-- Your task --
Reproduce exactly the lines below, from the first one through the line containing "the Route53 delegation set |", and omit any pictures.

-- Pictures paired with source code --
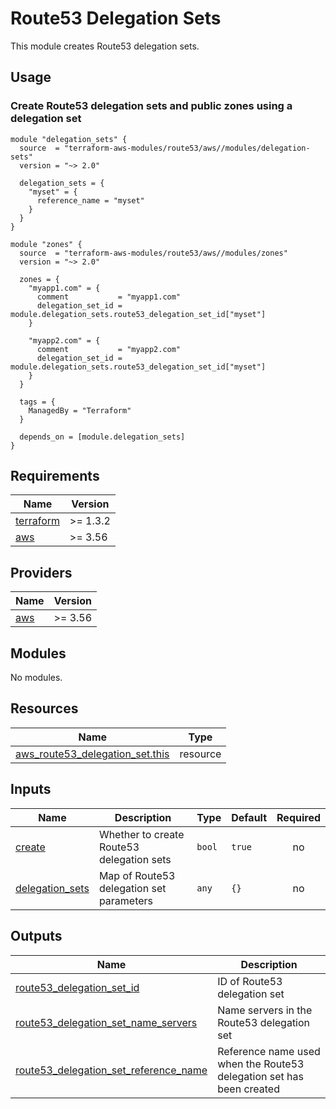 # Route53 Delegation Sets

This module creates Route53 delegation sets.

## Usage

### Create Route53 delegation sets and public zones using a delegation set

```hcl
module "delegation_sets" {
  source  = "terraform-aws-modules/route53/aws//modules/delegation-sets"
  version = "~> 2.0"

  delegation_sets = {
    "myset" = {
      reference_name = "myset"
    }
  }
}

module "zones" {
  source  = "terraform-aws-modules/route53/aws//modules/zones"
  version = "~> 2.0"

  zones = {
    "myapp1.com" = {
      comment           = "myapp1.com"
      delegation_set_id = module.delegation_sets.route53_delegation_set_id["myset"]
    }

    "myapp2.com" = {
      comment           = "myapp2.com"
      delegation_set_id = module.delegation_sets.route53_delegation_set_id["myset"]
    }
  }

  tags = {
    ManagedBy = "Terraform"
  }

  depends_on = [module.delegation_sets]
}
```

<!-- BEGIN_TF_DOCS -->
## Requirements

| Name | Version |
|------|---------|
| <a name="requirement_terraform"></a> [terraform](#requirement\_terraform) | >= 1.3.2 |
| <a name="requirement_aws"></a> [aws](#requirement\_aws) | >= 3.56 |

## Providers

| Name | Version |
|------|---------|
| <a name="provider_aws"></a> [aws](#provider\_aws) | >= 3.56 |

## Modules

No modules.

## Resources

| Name | Type |
|------|------|
| [aws_route53_delegation_set.this](https://registry.terraform.io/providers/hashicorp/aws/latest/docs/resources/route53_delegation_set) | resource |

## Inputs

| Name | Description | Type | Default | Required |
|------|-------------|------|---------|:--------:|
| <a name="input_create"></a> [create](#input\_create) | Whether to create Route53 delegation sets | `bool` | `true` | no |
| <a name="input_delegation_sets"></a> [delegation\_sets](#input\_delegation\_sets) | Map of Route53 delegation set parameters | `any` | `{}` | no |

## Outputs

| Name | Description |
|------|-------------|
| <a name="output_route53_delegation_set_id"></a> [route53\_delegation\_set\_id](#output\_route53\_delegation\_set\_id) | ID of Route53 delegation set |
| <a name="output_route53_delegation_set_name_servers"></a> [route53\_delegation\_set\_name\_servers](#output\_route53\_delegation\_set\_name\_servers) | Name servers in the Route53 delegation set |
| <a name="output_route53_delegation_set_reference_name"></a> [route53\_delegation\_set\_reference\_name](#output\_route53\_delegation\_set\_reference\_name) | Reference name used when the Route53 delegation set has been created |
<!-- END_TF_DOCS -->
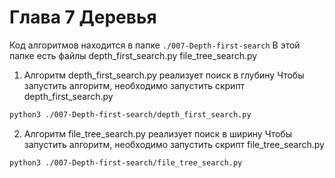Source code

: # Глава 7 Деревья
Код алгоритмов находится в папке `./007-Depth-first-search`
В этой папке есть файлы depth_first_search.py file_tree_search.py 

1) Алгоритм depth_first_search.py реализует поиск в глубину
Чтобы запустить алгоритм, необходимо запустить скрипт depth_first_search.py 
```bash
python3 ./007-Depth-first-search/depth_first_search.py 
```

2) Алгоритм file_tree_search.py реализует поиск в ширину
Чтобы запустить алгоритм, необходимо запустить скрипт file_tree_search.py 
```bash
python3 ./007-Depth-first-search/file_tree_search.py 
```


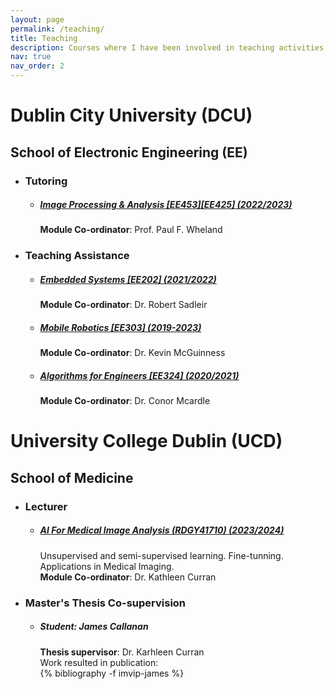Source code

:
 ```yaml
---
layout: page
permalink: /teaching/
title: Teaching
description: Courses where I have been involved in teaching activities.
nav: true
nav_order: 2
---
```

<H1> Dublin City University (DCU)</H1>
<H2> School of Electronic Engineering (EE)</H2>
<ul>
<li><H3> Tutoring </H3></li>
<ul>
<li><H5><a href='https://www101.dcu.ie/registry/module_contents_archive_years_plus.php?subcode=EE453&function=2&module_archive_year=2023'>Image Processing & Analysis [EE453][EE425] (2022/2023)</a></H5></li>
<strong>Module Co-ordinator</strong>: Prof. Paul F. Wheland

</ul>
<li><H3>Teaching Assistance</H3></li>
<ul>
    <li><H5><a href='https://www101.dcu.ie/registry/module_contents_no_mod.php?function=2&subcode=EE202'>Embedded Systems [EE202] (2021/2022)</a></H5></li>
    <strong>Module Co-ordinator</strong>: Dr. Robert Sadleir
    <li><H5><a href='https://www101.dcu.ie/registry/module_contents_archive_years.php?function=2&subcode=EE303'>Mobile Robotics [EE303] (2019-2023)</a></H5></li>
    <strong>Module Co-ordinator</strong>: Dr. Kevin McGuinness
    <li><H5><a href='https://www101.dcu.ie/registry/module_contents_no_mod.php?function=2&subcode=EE324'>Algorithms for Engineers [EE324] (2020/2021)</a></H5></li>
    <strong>Module Co-ordinator</strong>: Dr. Conor Mcardle
</ul>
</ul>

<H1> University College Dublin (UCD)</H1>
<H2> School of Medicine</H2>
<ul>
<li><H3> Lecturer </H3></li>
<ul>
<li><H5><a href='https://hub.ucd.ie/usis/!W_HU_MENU.P_PUBLISH?p_tag=MODULE&MODULE=RDGY41710'>AI For Medical Image Analysis (RDGY41710) (2023/2024)</a></H5></li>
    Unsupervised and semi-supervised learning. Fine-tunning. Applications in Medical Imaging. <br>
    <strong>Module Co-ordinator</strong>: Dr. Kathleen Curran
</ul>
</ul>
<ul>
<li><H3> Master's Thesis Co-supervision </H3></li>
<ul>
<li><H5><strong>Student</strong>: James Callanan </H5></li>
<strong>Thesis supervisor</strong>: Dr. Karhleen Curran <br>
Work resulted in publication:
<div class="publications">
{% bibliography -f imvip-james  %}
</div>
</ul>
</ul>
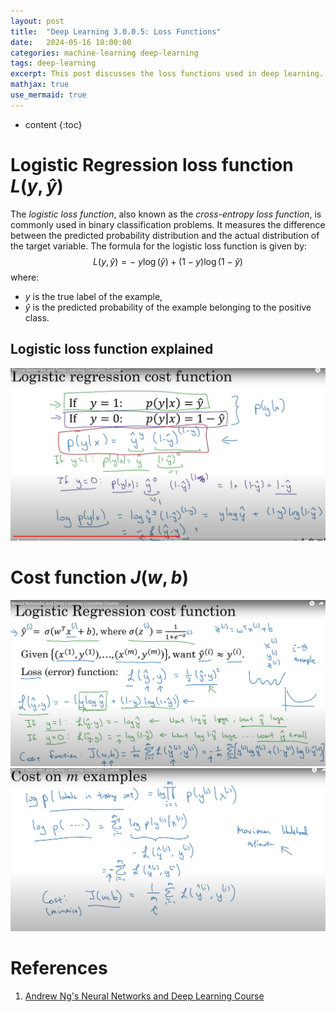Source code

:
 ```yaml
---
layout: post
title:  "Deep Learning 3.0.0.5: Loss Functions"
date:   2024-05-16 10:00:00
categories: machine-learning deep-learning
tags: deep-learning
excerpt: This post discusses the loss functions used in deep learning.
mathjax: true
use_mermaid: true
---
```


* content
{:toc}


# Logistic Regression loss function $L(y, \hat{y})$
The _logistic loss function_, also known as the _cross-entropy loss function_, is commonly used in binary classification problems. 
It measures the difference between the predicted probability distribution and the actual distribution of the target variable. The formula for the logistic loss function is given by:
$$ L(y, \hat{y}) = -\ y \log(\hat{y}) + (1 - y) \log(1 - \hat{y}) $$
where: 
- $y$ is the true label of the example,
- $\hat{y}$ is the predicted probability of the example belonging to the positive class.

## Logistic loss function explained
![logistic loss function](/assets/images/deep_learning/300_5/log_loss_explained.png)


# Cost function $J(w, b)$
![logistic loss function](/assets/images/deep_learning/300_5/log_loss_to_cost_function1.png)
![logistic loss function](/assets/images/deep_learning/300_5/log_loss_to_cost_function2.png)

# References   
1. [Andrew Ng's Neural Networks and Deep Learning Course](https://www.coursera.org/learn/neural-networks-deep-learning)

-- Output of the exercise --
 # Route53 Delegation Sets

This module creates Route53 delegation sets.

## Usage

### Create Route53 delegation sets and public zones using a delegation set

```hcl
module "delegation_sets" {
  source  = "terraform-aws-modules/route53/aws//modules/delegation-sets"
  version = "~> 2.0"

  delegation_sets = {
    "myset" = {
      reference_name = "myset"
    }
  }
}

module "zones" {
  source  = "terraform-aws-modules/route53/aws//modules/zones"
  version = "~> 2.0"

  zones = {
    "myapp1.com" = {
      comment           = "myapp1.com"
      delegation_set_id = module.delegation_sets.route53_delegation_set_id["myset"]
    }

    "myapp2.com" = {
      comment           = "myapp2.com"
      delegation_set_id = module.delegation_sets.route53_delegation_set_id["myset"]
    }
  }

  tags = {
    ManagedBy = "Terraform"
  }

  depends_on = [module.delegation_sets]
}
```

<!-- BEGIN_TF_DOCS -->
## Requirements

| Name | Version |
|------|---------|
| <a name="requirement_terraform"></a> [terraform](#requirement\_terraform) | >= 1.3.2 |
| <a name="requirement_aws"></a> [aws](#requirement\_aws) | >= 3.56 |

## Providers

| Name | Version |
|------|---------|
| <a name="provider_aws"></a> [aws](#provider\_aws) | >= 3.56 |

## Modules

No modules.

## Resources

| Name | Type |
|------|------|
| [aws_route53_delegation_set.this](https://registry.terraform.io/providers/hashicorp/aws/latest/docs/resources/route53_delegation_set) | resource |

## Inputs

| Name | Description | Type | Default | Required |
|------|-------------|------|---------|:--------:|
| <a name="input_create"></a> [create](#input\_create) | Whether to create Route53 delegation sets | `bool` | `true` | no |
| <a name="input_delegation_sets"></a> [delegation\_sets](#input\_delegation\_sets) | Map of Route53 delegation set parameters | `any` | `{}` | no |

## Outputs

| Name | Description |
|------|-------------|
| <a name="output_route53_delegation_set_id"></a> [route53\_delegation\_set\_id](#output\_route53\_delegation\_set\_id) | ID of Route53 delegation set |
| <a name="output_route53_delegation_set_name_servers"></a> [route53\_delegation\_set\_name\_servers](#output\_route53\_delegation\_set\_name\_servers) | Name servers in the Route53 delegation set |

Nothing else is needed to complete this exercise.